Culberson recommended that the $3 billion provided to NSF in the stimulus bill be used to permanently increase its budget baseline. Repeating an earlier theme, he said this would prevent the foundation’s budget from rapid shifts that undermine predictability and stability. “The success of America is contingent on the success of the National Science Foundation,” he said.
Rep. Michael Honda (D-CA):
Honda expressed interest in finding ways for NOAA, NASA, and other science agencies to work together to provide coordinated information in areas such as global warming. He also asked about improving student achievement in science, and whether it was possible to teach innovation. Honda also asked how to define “equity” in the context of public education. He also wanted to know about the feasibility of using outside experts to provide advise on priority-setting. Honda also inquired about US immigration policy as it relates to economic competitiveness.
Rep. Jo Bonner (R-AL):
Bonner, the newest member of the subcommittee, expressed interest in attracting more students into science.

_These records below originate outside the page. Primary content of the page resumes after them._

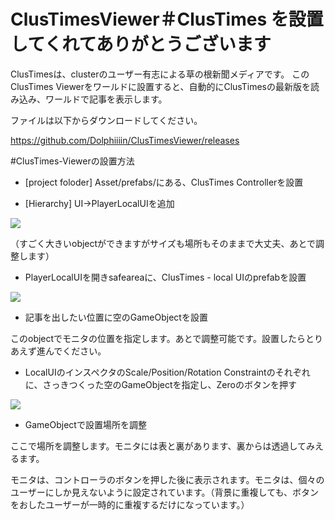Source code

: # ClusTimesViewer＃ClusTimes を設置してくれてありがとうございます

ClusTimesは、clusterのユーザー有志による草の根新聞メディアです。 このClusTimes Viewerをワールドに設置すると、自動的にClusTimesの最新版を読み込み、ワールドで記事を表示します。 

ファイルは以下からダウンロードしてください。

https://github.com/Dolphiiiin/ClusTimesViewer/releases

#ClusTimes-Viewerの設置方法

 - [project foloder] Asset/prefabs/にある、ClusTimes Controllerを設置

 - [Hierarchy] UI->PlayerLocalUIを追加

![](https://cdn.discordapp.com/attachments/681123942676561950/842660099209953280/putPlayerLocalUI.png)

（すごく大きいobjectができますがサイズも場所もそのままで大丈夫、あとで調整します）

 - PlayerLocalUIを開きsafeareaに、ClusTimes - local UIのprefabを設置

![](https://cdn.discordapp.com/attachments/681123942676561950/842660099037855744/SelectLocaPlayerPrefab.png)

 - 記事を出したい位置に空のGameObjectを設置

このobjectでモニタの位置を指定します。あとで調整可能です。設置したらとりあえず進んでください。

 - LocalUIのインスペクタのScale/Position/Rotation Constraintのそれぞれに、さっきつくった空のGameObjectを指定し、Zeroのボタンを押す

![](https://cdn.discordapp.com/attachments/681123942676561950/842660098677538857/settransformobject.png)

 - GameObjectで設置場所を調整

ここで場所を調整します。モニタには表と裏があります、裏からは透過してみえるます。

モニタは、コントローラのボタンを押した後に表示されます。モニタは、個々のユーザーにしか見えないように設定されています。（背景に重複しても、ボタンをおしたユーザーが一時的に重複するだけになっています。）
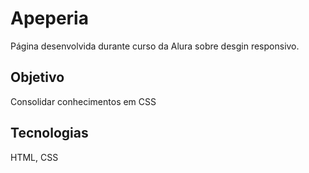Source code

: # Apeperia
Página desenvolvida durante curso da Alura sobre desgin responsivo.

## Objetivo
Consolidar conhecimentos em CSS

## Tecnologias
HTML, CSS 
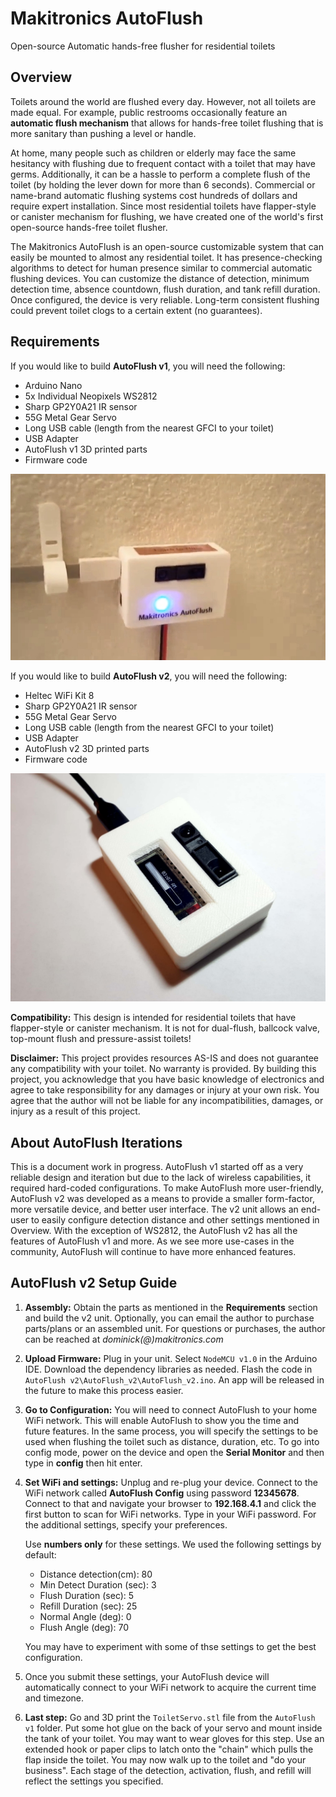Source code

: # Makitronics AutoFlush
Open-source Automatic hands-free flusher for residential toilets

## Overview ##
Toilets around the world are flushed every day. However, not all toilets are made equal. For example, public restrooms occasionally feature an **automatic flush mechanism** that allows for hands-free toilet flushing that is more sanitary than pushing a level or handle.

At home, many people such as children or elderly may face the same hesitancy with flushing due to frequent contact with a toilet that may have germs. Additionally, it can be a hassle to perform a complete flush of the toilet (by holding the lever down for more than 6 seconds). Commercial or name-brand automatic flushing systems cost hundreds of dollars and require expert installation. Since most residential toilets have flapper-style or canister mechanism for flushing, we have created one of the world's first open-source hands-free toilet flusher.

The Makitronics AutoFlush is an open-source customizable system that can easily be mounted to almost any residential toilet. It has presence-checking algorithms to detect for human presence similar to commercial automatic flushing devices. You can customize the distance of detection, minimum detection time, absence countdown, flush duration, and tank refill duration. Once configured, the device is very reliable. Long-term consistent flushing could prevent toilet clogs to a certain extent (no guarantees).

## Requirements ##
If you would like to build **AutoFlush v1**, you will need the following:

- Arduino Nano
- 5x Individual Neopixels WS2812
- Sharp GP2Y0A21 IR sensor
- 55G Metal Gear Servo
- Long USB cable (length from the nearest GFCI to your toilet)
- USB Adapter
- AutoFlush v1 3D printed parts
- Firmware code

![](https://raw.githubusercontent.com/dominicklee/Makitronics-AutoFlush/master/AutoFlush%20v1/Main%20Image.jpg)

If you would like to build **AutoFlush v2**, you will need the following:

- Heltec WiFi Kit 8
- Sharp GP2Y0A21 IR sensor
- 55G Metal Gear Servo
- Long USB cable (length from the nearest GFCI to your toilet)
- USB Adapter
- AutoFlush v2 3D printed parts
- Firmware code

![](https://raw.githubusercontent.com/dominicklee/Makitronics-AutoFlush/master/AutoFlush%20v2/Images/Activation.jpg)

**Compatibility:** This design is intended for residential toilets that have flapper-style or canister mechanism. It is not for dual-flush, ballcock valve, top-mount flush and pressure-assist toilets!

**Disclaimer:** This project provides resources AS-IS and does not guarantee any compatibility with your toilet. No warranty is provided. By building this project, you acknowledge that you have basic knowledge of electronics and agree to take responsibility for any damages or injury at your own risk. You agree that the author will not be liable for any incompatibilities, damages, or injury as a result of this project.

## About AutoFlush Iterations ##
This is a document work in progress. AutoFlush v1 started off as a very reliable design and iteration but due to the lack of wireless capabilities, it required hard-coded configurations. To make AutoFlush more user-friendly, AutoFlush v2 was developed as a means to provide a smaller form-factor, more versatile device, and better user interface. The v2 unit allows an end-user to easily configure detection distance and other settings mentioned in Overview. With the exception of WS2812, the AutoFlush v2 has all the features of AutoFlush v1 and more. As we see more use-cases in the community, AutoFlush will continue to have more enhanced features.

## AutoFlush v2 Setup Guide ##
1. **Assembly:** Obtain the parts as mentioned in the **Requirements** section and build the v2 unit. Optionally, you can email the author to purchase parts/plans or an assembled unit. For questions or purchases, the author can be reached at *dominick(@)makitronics.com*
2. **Upload Firmware:** Plug in your unit. Select `NodeMCU v1.0` in the Arduino IDE. Download the dependency libraries as needed. Flash the code in `AutoFlush v2\AutoFlush_v2\AutoFlush_v2.ino`. An app will be released in the future to make this process easier.
3. **Go to Configuration:** You will need to connect AutoFlush to your home WiFi network. This will enable AutoFlush to show you the time and future features. In the same process, you will specify the settings to be used when flushing the toilet such as distance, duration, etc. To go into config mode, power on the device and open the **Serial Monitor** and then type in **config** then hit enter. 
4. **Set WiFi and settings:** Unplug and re-plug your device. Connect to the WiFi network called **AutoFlush Config** using password **12345678**. Connect to that and navigate your browser to **192.168.4.1** and click the first button to scan for WiFi networks. Type in your WiFi password. For the additional settings, specify your preferences.

	Use **numbers only** for these settings. We used the following settings by default:
	- Distance detection(cm): 80
	- Min Detect Duration (sec): 3
	- Flush Duration (sec): 5
	- Refill Duration (sec): 25
	- Normal Angle (deg): 0
	- Flush Angle (deg): 70

	You may have to experiment with some of thse settings to get the best configuration.
5. Once you submit these settings, your AutoFlush device will automatically connect to your WiFi network to acquire the current time and timezone. 
6. **Last step:** Go and 3D print the `ToiletServo.stl` file from the `AutoFlush v1` folder. Put some hot glue on the back of your servo and mount inside the tank of your toilet. You may want to wear gloves for this step. Use an extended hook or paper clips to latch onto the "chain" which pulls the flap inside the toilet. You may now walk up to the toilet and "do your business". Each stage of the detection, activation, flush, and refill will reflect the settings you specified.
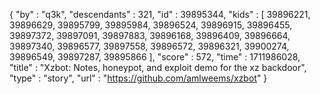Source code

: {
  "by" : "q3k",
  "descendants" : 321,
  "id" : 39895344,
  "kids" : [ 39896221, 39896629, 39895799, 39895984, 39896524, 39896915, 39896455, 39897372, 39897091, 39897883, 39896168, 39896409, 39896664, 39897340, 39896577, 39897558, 39896572, 39896321, 39900274, 39896549, 39897287, 39895866 ],
  "score" : 572,
  "time" : 1711986028,
  "title" : "Xzbot: Notes, honeypot, and exploit demo for the xz backdoor",
  "type" : "story",
  "url" : "https://github.com/amlweems/xzbot"
}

Rep. Robert Aderholt (R-AL):
Aderholt asked if reducing the high cost of launching space payloads would benefit NASA’s science programs.
Rep. Jose Serrano (D-NY):
Serrano was interested in how science agencies could be repositioned to remain “relevant to everyday Americans” and how space science related to climate change and green technology. He also asked about how to encourage greater diversity in those students interested in science.
Rep. Adam Schiff (D-CA):
Schiff spoke of two “preeminent” scientific questions that “everybody has”-- “what can science do to improve my health and the health of my family?” and “are we alone?” He also asked if the sequencing for outer planet flagship missions had been set for Europa to be followed by Titan.